Não se surpreendeu com a presença da granada, já esperava por isso. O mais importante era o rádio e o caderno de códigos; só encontrando os dois a missão estaria completa.

"Estamos procurando", respondeu Shen Hanwen, que não tivera tempo de procurar o rádio, ocupado em dominar o homem. Chu Lingyun não se apressou e começou ele mesmo a vasculhar o quarto.

Alguns homens já haviam estancado o sangramento do ferido. Chu Lingyun ordenou que o levassem ao hospital, sob forte vigilância.

O quarto era pequeno, nada comparado à antiga casa do Beco Dourado. Revistaram cada canto e não encontraram o rádio.

"Procurem no telhado. Atenção: o alvo pode ter armado alguma armadilha. Cuidado para não dispará-la", ordenou Chu Lingyun.

Ali era uma casa térrea, poucos lugares para esconder objetos. Ele tinha certeza de que o rádio estava ali; no esconderijo do Beco Dourado, havia um compartimento secreto claramente destinado ao rádio.

"Sim, senhor", respondeu Shen Hanwen, subindo ao telhado e vasculhando cuidadosamente.

"Chefe, aqui tem uma caixa!", exclamou Shen Hanwen, animado, pouco depois.

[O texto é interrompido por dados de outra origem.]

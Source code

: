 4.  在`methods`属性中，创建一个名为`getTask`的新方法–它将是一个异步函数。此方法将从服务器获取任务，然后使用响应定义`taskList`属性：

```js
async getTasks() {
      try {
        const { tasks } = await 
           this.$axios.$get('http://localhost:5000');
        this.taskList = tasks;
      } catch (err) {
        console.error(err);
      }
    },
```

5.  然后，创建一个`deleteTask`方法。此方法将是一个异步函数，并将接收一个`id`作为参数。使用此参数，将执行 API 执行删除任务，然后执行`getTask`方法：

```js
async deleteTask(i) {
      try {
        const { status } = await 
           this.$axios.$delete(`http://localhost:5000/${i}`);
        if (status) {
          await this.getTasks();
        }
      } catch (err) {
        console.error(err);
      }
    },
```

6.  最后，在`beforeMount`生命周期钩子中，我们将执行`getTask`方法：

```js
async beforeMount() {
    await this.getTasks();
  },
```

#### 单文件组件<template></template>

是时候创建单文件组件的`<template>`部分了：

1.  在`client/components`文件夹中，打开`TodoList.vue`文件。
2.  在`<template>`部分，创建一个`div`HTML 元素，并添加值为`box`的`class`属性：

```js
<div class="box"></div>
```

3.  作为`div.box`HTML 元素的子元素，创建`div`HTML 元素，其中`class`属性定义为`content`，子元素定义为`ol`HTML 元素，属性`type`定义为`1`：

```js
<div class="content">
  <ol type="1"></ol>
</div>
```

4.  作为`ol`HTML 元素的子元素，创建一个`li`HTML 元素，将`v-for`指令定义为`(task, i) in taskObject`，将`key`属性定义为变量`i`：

"Ótimo, pegue com cuidado e verifique tudo com atenção", advertiu Chu Lingyun, contente, mas sem baixar a guarda. Ele lembrava-se de filmes de espionagem em que agentes colocavam bombas nos rádios, preferindo morrer a entregar o aparelho ao inimigo.

Shen Hanwen inspecionou minuciosamente a caixa e, só depois de se certificar de que não havia perigo, a desceu e abriu.

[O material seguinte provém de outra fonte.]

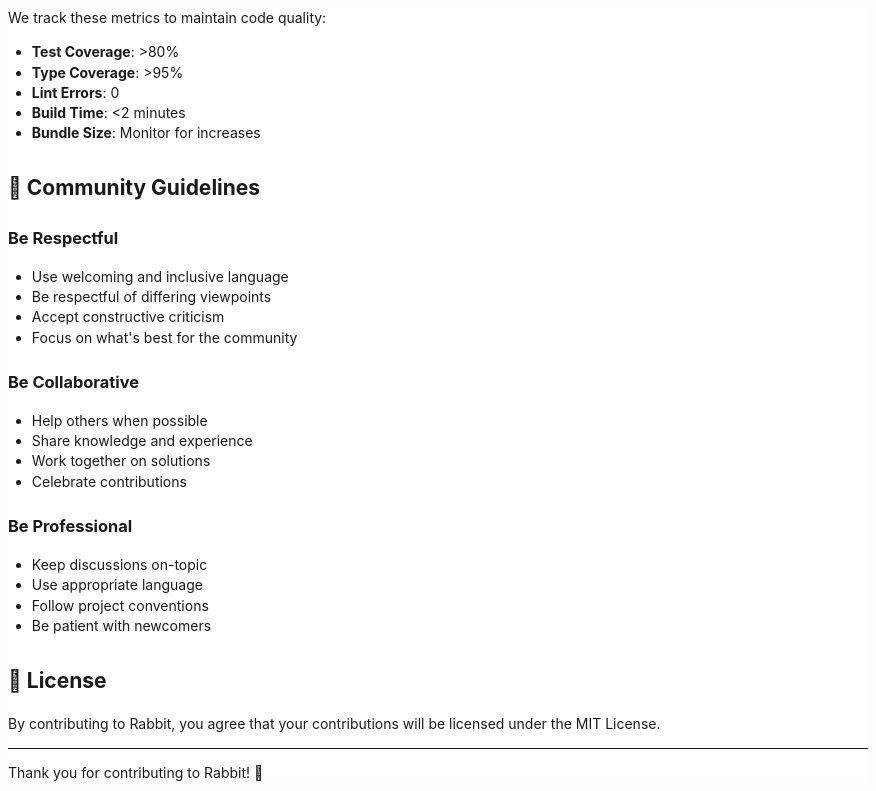 We track these metrics to maintain code quality:

- **Test Coverage**: >80%
- **Type Coverage**: >95%
- **Lint Errors**: 0
- **Build Time**: <2 minutes
- **Bundle Size**: Monitor for increases

## 🤝 Community Guidelines

### Be Respectful
- Use welcoming and inclusive language
- Be respectful of differing viewpoints
- Accept constructive criticism
- Focus on what's best for the community

### Be Collaborative
- Help others when possible
- Share knowledge and experience
- Work together on solutions
- Celebrate contributions

### Be Professional
- Keep discussions on-topic
- Use appropriate language
- Follow project conventions
- Be patient with newcomers

## 📝 License

By contributing to Rabbit, you agree that your contributions will be licensed under the MIT License.

---

Thank you for contributing to Rabbit! 🎉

Nenhuma armadilha, nenhuma bomba.

Dentro, repousava um rádio pequeno, novíssimo. Ao vê-lo, todos no recinto, inclusive Chu Lingyun, sorriram.

"Lingyun, vocês encontraram o rádio?", exclamou Wang Yuemin ao entrar e avistar o aparelho em cima da mesa.

"Chefe, houve um imprevisto, mas nada grave. O rádio já está conosco", relatou Chu Lingyun, sorridente. Wang Yuemin, radiante, aproximou-se da mesa para examinar o rádio de perto.

"Maravilhoso, Lingyun! Capturaram o espião japonês e ainda conseguiram o rádio. Vocês merecem todo o mérito, vou garantir que sejam devidamente reconhecidos", disse Wang Yuemin, emocionado, acariciando o rádio com as mãos trêmulas.

Desde a criação da Seção de Inteligência Militar, quantos espiões japoneses haviam sido capturados? Rádios, então, eram raríssimos. Agora, a base de Wuhan não só prendera os espiões, mas também confiscara um rádio — um feito extraordinário.

Ele não apenas limpava desonras passadas, como também registrava um feito marcante em sua carreira.

"E o caderno de códigos?", perguntou Wang Yuemin, após alguns instantes, lembrando-se dele.

"Hanwen, procure o caderno de códigos", ordenou. Wang Yuemin chegara rápido demais, e Chu Lingyun ainda não o havia procurado, mas geralmente, ao encontrar o rádio, o caderno de códigos também estaria por perto. Segundo o informe de Shen Hanwen, os alvos não tiveram tempo de destruir o material.